Copy all lines in the data that contain the string "numbers".

_ _ _

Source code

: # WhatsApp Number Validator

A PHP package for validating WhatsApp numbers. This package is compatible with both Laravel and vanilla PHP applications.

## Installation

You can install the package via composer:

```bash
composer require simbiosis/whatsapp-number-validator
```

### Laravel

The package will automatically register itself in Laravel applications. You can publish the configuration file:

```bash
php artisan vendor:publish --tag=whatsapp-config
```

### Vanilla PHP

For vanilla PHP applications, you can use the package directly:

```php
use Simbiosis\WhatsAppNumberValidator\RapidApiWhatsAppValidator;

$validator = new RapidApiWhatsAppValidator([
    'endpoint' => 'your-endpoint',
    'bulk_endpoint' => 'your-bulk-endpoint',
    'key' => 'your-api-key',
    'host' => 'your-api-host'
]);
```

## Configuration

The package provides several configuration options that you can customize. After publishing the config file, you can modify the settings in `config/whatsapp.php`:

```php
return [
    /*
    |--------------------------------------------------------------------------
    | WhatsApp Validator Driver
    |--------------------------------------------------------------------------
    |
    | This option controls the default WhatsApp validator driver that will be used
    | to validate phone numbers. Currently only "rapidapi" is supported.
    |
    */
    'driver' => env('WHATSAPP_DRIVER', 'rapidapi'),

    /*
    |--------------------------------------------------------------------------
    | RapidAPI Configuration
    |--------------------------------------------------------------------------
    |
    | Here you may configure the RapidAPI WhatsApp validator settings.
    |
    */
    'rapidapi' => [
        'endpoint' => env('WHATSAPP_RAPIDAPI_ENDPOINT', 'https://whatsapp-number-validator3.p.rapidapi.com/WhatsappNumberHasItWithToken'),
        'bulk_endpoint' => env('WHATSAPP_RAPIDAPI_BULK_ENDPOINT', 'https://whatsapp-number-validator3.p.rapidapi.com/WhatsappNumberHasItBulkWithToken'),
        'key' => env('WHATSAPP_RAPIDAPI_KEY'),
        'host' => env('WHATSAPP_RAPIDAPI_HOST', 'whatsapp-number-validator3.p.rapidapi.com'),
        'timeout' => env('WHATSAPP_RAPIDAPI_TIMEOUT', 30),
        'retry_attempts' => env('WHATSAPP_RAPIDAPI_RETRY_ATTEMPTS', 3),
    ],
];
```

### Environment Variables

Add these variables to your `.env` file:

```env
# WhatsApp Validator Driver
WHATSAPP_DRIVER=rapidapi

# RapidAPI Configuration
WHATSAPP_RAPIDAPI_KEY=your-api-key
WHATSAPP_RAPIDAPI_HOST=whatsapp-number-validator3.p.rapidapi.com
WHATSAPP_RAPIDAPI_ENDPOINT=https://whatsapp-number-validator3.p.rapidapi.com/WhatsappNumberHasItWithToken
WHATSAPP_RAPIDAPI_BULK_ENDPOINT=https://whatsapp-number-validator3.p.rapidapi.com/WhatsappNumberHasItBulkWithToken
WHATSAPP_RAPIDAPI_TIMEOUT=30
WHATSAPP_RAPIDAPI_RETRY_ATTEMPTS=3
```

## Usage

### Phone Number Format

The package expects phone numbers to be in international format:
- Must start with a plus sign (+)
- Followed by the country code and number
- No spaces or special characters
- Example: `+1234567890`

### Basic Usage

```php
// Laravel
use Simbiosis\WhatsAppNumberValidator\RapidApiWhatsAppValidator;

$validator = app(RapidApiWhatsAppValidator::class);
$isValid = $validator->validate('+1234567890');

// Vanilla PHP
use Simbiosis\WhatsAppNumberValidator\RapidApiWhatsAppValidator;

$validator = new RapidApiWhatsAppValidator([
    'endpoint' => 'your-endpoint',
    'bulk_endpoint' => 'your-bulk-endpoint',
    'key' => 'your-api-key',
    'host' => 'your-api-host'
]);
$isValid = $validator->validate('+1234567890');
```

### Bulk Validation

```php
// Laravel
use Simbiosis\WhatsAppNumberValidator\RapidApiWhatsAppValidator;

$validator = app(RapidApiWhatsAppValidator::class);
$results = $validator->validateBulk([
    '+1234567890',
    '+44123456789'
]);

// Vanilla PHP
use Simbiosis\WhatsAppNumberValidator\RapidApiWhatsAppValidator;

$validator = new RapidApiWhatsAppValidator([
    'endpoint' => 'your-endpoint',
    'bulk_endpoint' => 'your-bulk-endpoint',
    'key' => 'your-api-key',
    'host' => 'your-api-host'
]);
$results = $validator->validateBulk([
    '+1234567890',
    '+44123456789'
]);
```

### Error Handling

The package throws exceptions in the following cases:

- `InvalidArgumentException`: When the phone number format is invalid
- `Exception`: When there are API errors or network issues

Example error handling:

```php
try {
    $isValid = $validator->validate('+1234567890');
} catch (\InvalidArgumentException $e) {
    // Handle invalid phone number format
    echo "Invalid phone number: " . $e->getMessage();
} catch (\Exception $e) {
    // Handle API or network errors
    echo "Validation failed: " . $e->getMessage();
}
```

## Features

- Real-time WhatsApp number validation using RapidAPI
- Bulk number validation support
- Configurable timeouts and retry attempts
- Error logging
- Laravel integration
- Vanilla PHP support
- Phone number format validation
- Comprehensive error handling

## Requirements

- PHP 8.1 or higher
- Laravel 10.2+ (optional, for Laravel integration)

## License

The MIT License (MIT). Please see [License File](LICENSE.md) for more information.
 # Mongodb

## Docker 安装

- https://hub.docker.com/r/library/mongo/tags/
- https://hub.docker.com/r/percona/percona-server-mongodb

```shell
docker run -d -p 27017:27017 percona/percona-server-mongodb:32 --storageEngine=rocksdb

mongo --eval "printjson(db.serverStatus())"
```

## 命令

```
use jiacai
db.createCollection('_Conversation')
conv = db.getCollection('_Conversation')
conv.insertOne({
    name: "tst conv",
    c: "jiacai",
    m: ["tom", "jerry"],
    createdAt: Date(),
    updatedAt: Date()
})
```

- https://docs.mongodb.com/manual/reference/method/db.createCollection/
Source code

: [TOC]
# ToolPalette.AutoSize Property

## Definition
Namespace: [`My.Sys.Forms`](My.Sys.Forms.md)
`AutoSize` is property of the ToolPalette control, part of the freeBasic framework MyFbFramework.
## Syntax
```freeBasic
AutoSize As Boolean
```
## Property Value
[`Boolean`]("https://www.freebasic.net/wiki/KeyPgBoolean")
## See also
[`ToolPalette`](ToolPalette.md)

_ _ _

- _Solution_
A PHP package for validating WhatsApp numbers. This package is compatible with both Laravel and vanilla PHP applications.
    | to validate phone numbers. Currently only "rapidapi" is supported.
The package expects phone numbers to be in international format:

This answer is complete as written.